Their most common side effects include:

  • Drowsiness and sedation
  • Constipation
  • Risk of dependency
  • Allergic reactions, such as hives and itching

There’s also a step between NSAIDs and muscle relaxants and a more classic opioid or narcotic drugs. Tramadol (brand names Rybix, Ryzolt or Ultram) also acts on the opioid receptors in the brain, but it is weaker compared to morphine or hydrocodone, so it’s not regulated like a controlled substance, says Jung. “So it’s a milder approach and patients who don’t want to move on to narcotics often think that’s a good option, he says.

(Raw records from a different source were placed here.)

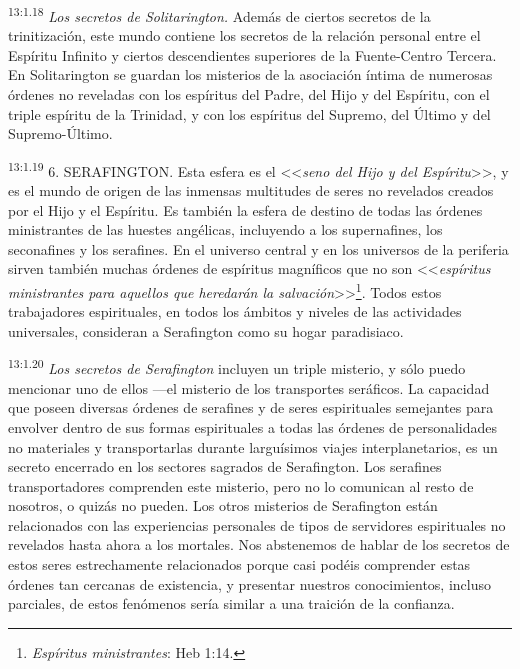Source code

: \par
\textsuperscript{13:1.18} \textit{Los secretos de Solitarington.} Además de ciertos secretos de la trinitización, este mundo contiene los secretos de la relación personal entre el Espíritu Infinito y ciertos descendientes superiores de la Fuente-Centro Tercera. En Solitarington se guardan los misterios de la asociación íntima de numerosas órdenes no reveladas con los espíritus del Padre, del Hijo y del Espíritu, con el triple espíritu de la Trinidad, y con los espíritus del Supremo, del Último y del Supremo-Último.

\par
\textsuperscript{13:1.19} 6. SERAFINGTON. Esta esfera es el <<\textit{seno del Hijo y del Espíritu}>>, y es el mundo de origen de las inmensas multitudes de seres no revelados creados por el Hijo y el Espíritu. Es también la esfera de destino de todas las órdenes ministrantes de las huestes angélicas, incluyendo a los supernafines, los seconafines y los serafines. En el universo central y en los universos de la periferia sirven también muchas órdenes de espíritus magníficos que no son <<\textit{espíritus ministrantes para aquellos que heredarán la salvación}>>\footnote{\textit{Espíritus ministrantes}: Heb 1:14.}. Todos estos trabajadores espirituales, en todos los ámbitos y niveles de las actividades universales, consideran a Serafington como su hogar paradisiaco.

\par
\textsuperscript{13:1.20} \textit{Los secretos de Serafington} incluyen un triple misterio, y sólo puedo mencionar uno de ellos ---el misterio de los transportes seráficos. La capacidad que poseen diversas órdenes de serafines y de seres espirituales semejantes para envolver dentro de sus formas espirituales a todas las órdenes de personalidades no materiales y transportarlas durante larguísimos viajes interplanetarios, es un secreto encerrado en los sectores sagrados de Serafington. Los serafines transportadores comprenden este misterio, pero no lo comunican al resto de nosotros, o quizás no pueden. Los otros misterios de Serafington están relacionados con las experiencias personales de tipos de servidores espirituales no revelados hasta ahora a los mortales. Nos abstenemos de hablar de los secretos de estos seres estrechamente relacionados porque casi podéis comprender estas órdenes tan cercanas de existencia, y presentar nuestros conocimientos, incluso parciales, de estos fenómenos sería similar a una traición de la confianza.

In some cases, however, narcotics can be necessary. “I’ve seen patients who’ve had multiple back surgeries and have been on morphine for 10 years, and that’s the only way they can mange their pain,” Jung says.

But caution is warranted. In fact, long-term opioid use may make back pain worse. “There’s data coming out now that being on these medications for long periods, at high enough doses, can change the nervous system so that you actually perceive pain more. I try not to encourage chronic use, although some people just can’t come off those medications enough to function.”


Like anti-inflammatory drugs, corticosteroids can also relieve inflammation and alleviate back pain. They can be taken either orally or via injection into your back.

“Steroids are the most powerful anti-inflammatory that we have in our arsenal,” says Jung. A short course of oral steroids might even be tried before opioids when someone has had serious back pain for a few weeks, without relief from NSAIDs and muscle relaxants. This could calm inflammation down before it becomes chronic.